Auto-grouping only for event sources

num_groups is only valid for event sources.

Shared Entities

If the same real-world entity (e.g., a product) appears in multiple event tables under the same column name, BaseModel normally treats each occurrence independently. shared_entities lets you unify them into a single representation, enriching the model's understanding of that entity across all sources.

When to consider shared entities

Use shared_entities when an entity like a product, store, or content item appears across multiple event tables — for example, the same article_id in both a purchases table and a page-views table. Without sharing, BaseModel builds a separate representation of that entity in each source and misses cross-source signals. Sharing unifies those representations, so the model learns that the product a customer browsed is the same one they later bought.

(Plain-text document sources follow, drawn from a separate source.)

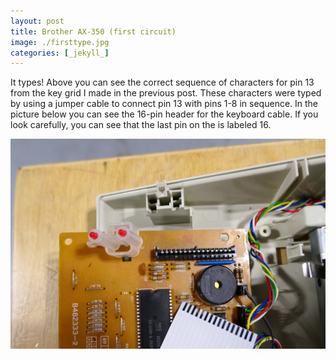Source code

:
 ```yaml
---
layout: post
title: Brother AX-350 (first circuit)
image: ./firsttype.jpg
categories: [_jekyll_]
---
```

It types! Above you can see the correct sequence of characters for pin 13 from the key grid I made in the previous post. These characters were typed by using a jumper cable to connect pin 13 with pins 1-8 in sequence. In the picture below you can see the 16-pin header for the keyboard cable. If you look carefully, you can see that the last pin on the is labeled 16. 


![pins](./nicepins.jpg)
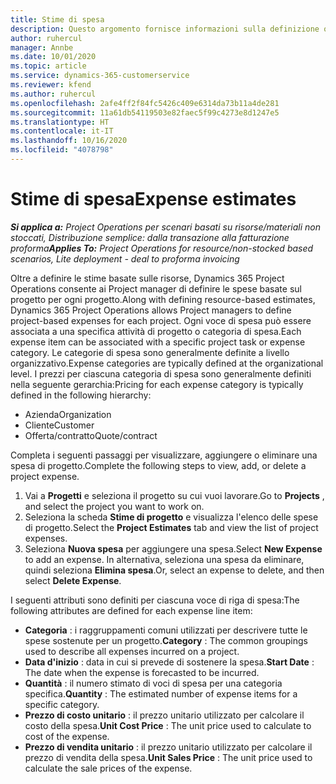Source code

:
 ```yaml
---
title: Stime di spesa
description: Questo argomento fornisce informazioni sulla definizione o sulla stima delle spese basate sul progetto.
author: ruhercul
manager: Annbe
ms.date: 10/01/2020
ms.topic: article
ms.service: dynamics-365-customerservice
ms.reviewer: kfend
ms.author: ruhercul
ms.openlocfilehash: 2afe4ff2f84fc5426c409e6314da73b11a4de281
ms.sourcegitcommit: 11a61db54119503e82faec5f99c4273e8d1247e5
ms.translationtype: HT
ms.contentlocale: it-IT
ms.lasthandoff: 10/16/2020
ms.locfileid: "4078798"
---
```

# <a name="expense-estimates"></a><span data-ttu-id="0ccd3-103">Stime di spesa</span><span class="sxs-lookup"><span data-stu-id="0ccd3-103">Expense estimates</span></span>
<span data-ttu-id="0ccd3-104">_**Si applica a:** Project Operations per scenari basati su risorse/materiali non stoccati, Distribuzione semplice: dalla transazione alla fatturazione proforma_</span><span class="sxs-lookup"><span data-stu-id="0ccd3-104">_**Applies To:** Project Operations for resource/non-stocked based scenarios, Lite deployment - deal to proforma invoicing_</span></span>

<span data-ttu-id="0ccd3-105">Oltre a definire le stime basate sulle risorse, Dynamics 365 Project Operations consente ai Project manager di definire le spese basate sul progetto per ogni progetto.</span><span class="sxs-lookup"><span data-stu-id="0ccd3-105">Along with defining resource-based estimates, Dynamics 365 Project Operations allows Project managers to define project-based expenses for each project.</span></span> <span data-ttu-id="0ccd3-106">Ogni voce di spesa può essere associata a una specifica attività di progetto o categoria di spesa.</span><span class="sxs-lookup"><span data-stu-id="0ccd3-106">Each expense item can be associated with a specific project task or expense category.</span></span> <span data-ttu-id="0ccd3-107">Le categorie di spesa sono generalmente definite a livello organizzativo.</span><span class="sxs-lookup"><span data-stu-id="0ccd3-107">Expense categories are typically defined at the organizational level.</span></span> <span data-ttu-id="0ccd3-108">I prezzi per ciascuna categoria di spesa sono generalmente definiti nella seguente gerarchia:</span><span class="sxs-lookup"><span data-stu-id="0ccd3-108">Pricing for each expense category is typically defined in the following hierarchy:</span></span>

- <span data-ttu-id="0ccd3-109">Azienda</span><span class="sxs-lookup"><span data-stu-id="0ccd3-109">Organization</span></span>
- <span data-ttu-id="0ccd3-110">Cliente</span><span class="sxs-lookup"><span data-stu-id="0ccd3-110">Customer</span></span>
- <span data-ttu-id="0ccd3-111">Offerta/contratto</span><span class="sxs-lookup"><span data-stu-id="0ccd3-111">Quote/contract</span></span>

<span data-ttu-id="0ccd3-112">Completa i seguenti passaggi per visualizzare, aggiungere o eliminare una spesa di progetto.</span><span class="sxs-lookup"><span data-stu-id="0ccd3-112">Complete the following steps to view, add, or delete a project expense.</span></span>

1. <span data-ttu-id="0ccd3-113">Vai a **Progetti** e seleziona il progetto su cui vuoi lavorare.</span><span class="sxs-lookup"><span data-stu-id="0ccd3-113">Go to **Projects** , and select the project you want to work on.</span></span>
2. <span data-ttu-id="0ccd3-114">Seleziona la scheda **Stime di progetto** e visualizza l'elenco delle spese di progetto.</span><span class="sxs-lookup"><span data-stu-id="0ccd3-114">Select the **Project Estimates** tab and view the list of project expenses.</span></span>
3. <span data-ttu-id="0ccd3-115">Seleziona **Nuova spesa** per aggiungere una spesa.</span><span class="sxs-lookup"><span data-stu-id="0ccd3-115">Select **New Expense** to add an expense.</span></span> <span data-ttu-id="0ccd3-116">In alternativa, seleziona una spesa da eliminare, quindi seleziona **Elimina spesa**.</span><span class="sxs-lookup"><span data-stu-id="0ccd3-116">Or, select an expense to delete, and then select **Delete Expense**.</span></span>

<span data-ttu-id="0ccd3-117">I seguenti attributi sono definiti per ciascuna voce di riga di spesa:</span><span class="sxs-lookup"><span data-stu-id="0ccd3-117">The following attributes are defined for each expense line item:</span></span>

- <span data-ttu-id="0ccd3-118">**Categoria** : i raggruppamenti comuni utilizzati per descrivere tutte le spese sostenute per un progetto.</span><span class="sxs-lookup"><span data-stu-id="0ccd3-118">**Category** : The common groupings used to describe all expenses incurred on a project.</span></span>
- <span data-ttu-id="0ccd3-119">**Data d'inizio** : data in cui si prevede di sostenere la spesa.</span><span class="sxs-lookup"><span data-stu-id="0ccd3-119">**Start Date** : The date when the expense is forecasted to be incurred.</span></span>
- <span data-ttu-id="0ccd3-120">**Quantità** : il numero stimato di voci di spesa per una categoria specifica.</span><span class="sxs-lookup"><span data-stu-id="0ccd3-120">**Quantity** : The estimated number of expense items for a specific category.</span></span>
- <span data-ttu-id="0ccd3-121">**Prezzo di costo unitario** : il prezzo unitario utilizzato per calcolare il costo della spesa.</span><span class="sxs-lookup"><span data-stu-id="0ccd3-121">**Unit Cost Price** : The unit price used to calculate to cost of the expense.</span></span>
- <span data-ttu-id="0ccd3-122">**Prezzo di vendita unitario** : il prezzo unitario utilizzato per calcolare il prezzo di vendita della spesa.</span><span class="sxs-lookup"><span data-stu-id="0ccd3-122">**Unit Sales Price** : The unit price used to calculate the sale prices of the expense.</span></span>

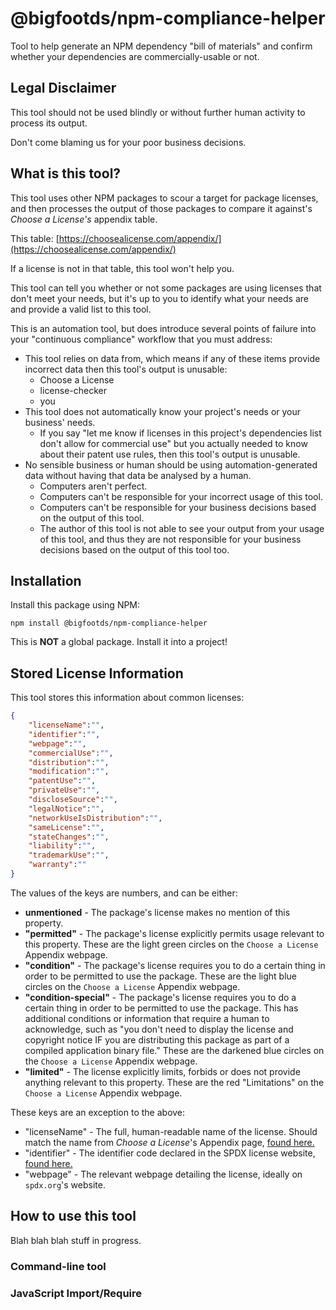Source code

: # @bigfootds/npm-compliance-helper

Tool to help generate an NPM dependency "bill of materials" and confirm whether your dependencies are commercially-usable or not.

## Legal Disclaimer

This tool should not be used blindly or without further human activity to process its output.

Don't come blaming us for your poor business decisions.

## What is this tool?

This tool uses other NPM packages to scour a target for package licenses, and then processes the output of those packages to compare it against's _Choose a License's_ appendix table.

This table: [https://choosealicense.com/appendix/](https://choosealicense.com/appendix/)

If  a license is not in that table, this tool won't help you.

This tool can tell you whether or not some packages are using licenses that don't meet your needs, but it's up to you to identify what your needs are and provide a valid list to this tool.

This is an automation tool, but does introduce several points of failure into your "continuous compliance" workflow that you must address: 

- This tool relies on data from, which means if any of these items provide incorrect data then this tool's output is unusable: 
	- Choose a License
	- license-checker
	- you
- This tool does not automatically know your project's needs or your business' needs. 
	- If you say "let me know if licenses in this project's dependencies list don't allow for commercial use" but you actually needed to know about their patent use rules, then this tool's output is unusable. 
- No sensible business or human should be using automation-generated data without having that data be analysed by a human. 
	- Computers aren't perfect. 
	- Computers can't be responsible for your incorrect usage of this tool.
	- Computers can't be responsible for your business decisions based on the output of this tool.
	- The author of this tool is not able to see your output from your usage of this tool, and thus they are not responsible for your business decisions based on the output of this tool too.



## Installation

Install this package using NPM:

`npm install @bigfootds/npm-compliance-helper`

This is **NOT** a global package. Install it into a project!

## Stored License Information

This tool stores this information about common licenses:

```json
{
	"licenseName":"",
	"identifier":"",
	"webpage":"",
	"commercialUse":"",
	"distribution":"",
	"modification":"",
	"patentUse":"",
	"privateUse":"",
	"discloseSource":"",
	"legalNotice":"",
	"networkUseIsDistribution":"",
	"sameLicense":"",
	"stateChanges":"",
	"liability":"",
	"trademarkUse":"",
	"warranty":""
}
```

The values of the keys are numbers, and can be either:

- **unmentioned** - The package's license makes no mention of this property. 
- **"permitted"** - The package's license explicitly permits usage relevant to this property. These are the light green circles on the `Choose a License` Appendix webpage.
- **"condition"** - The package's license requires you to do a certain thing in order to be permitted to use the package. These are the light blue circles on the `Choose a License` Appendix webpage.
- **"condition-special"** - The package's license requires you to do a certain thing in order to be permitted to use the package. This has additional conditions or information that require a human to acknowledge, such as "you don't need to display the license and copyright notice IF you are distributing this package as part of a compiled application binary file." These are the darkened blue circles on the `Choose a License` Appendix webpage.
- **"limited"** - The license explicitly limits, forbids or does not provide anything relevant to this property. These are the red "Limitations" on the `Choose a License` Appendix webpage.

These keys are an exception to the above:

- "licenseName" - The full, human-readable name of the license. Should match the name from _Choose a License_'s Appendix page, [found here.](https://choosealicense.com/appendix/)
- "identifier" - The identifier code declared in the SPDX license website, [found here.](https://spdx.org/licenses/)
- "webpage" - The relevant webpage detailing the license, ideally on `spdx.org`'s website.


## How to use this tool

Blah blah blah stuff in progress.

### Command-line tool

### JavaScript Import/Require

Basic usage — same column in multiple event tables

yaml
- type: event
  name: product_buy
  ...
  shared_entities:
    - name: product
      columns: [article_id]
      id_column: article_id

- type: event
  name: page_visit
  ...
  shared_entities:
    - name: product
      columns: [article_id]
      id_column: article_id

The name must match across sources to identify the same shared entity.

Adding extra columns

When to add extra columns

Add extra columns when different event tables hold complementary information about the same entity. For example, a purchases table might have a product name while a page-views table has a product_description. Pulling both into the shared entity gives BaseModel a richer picture of each product than either source provides alone.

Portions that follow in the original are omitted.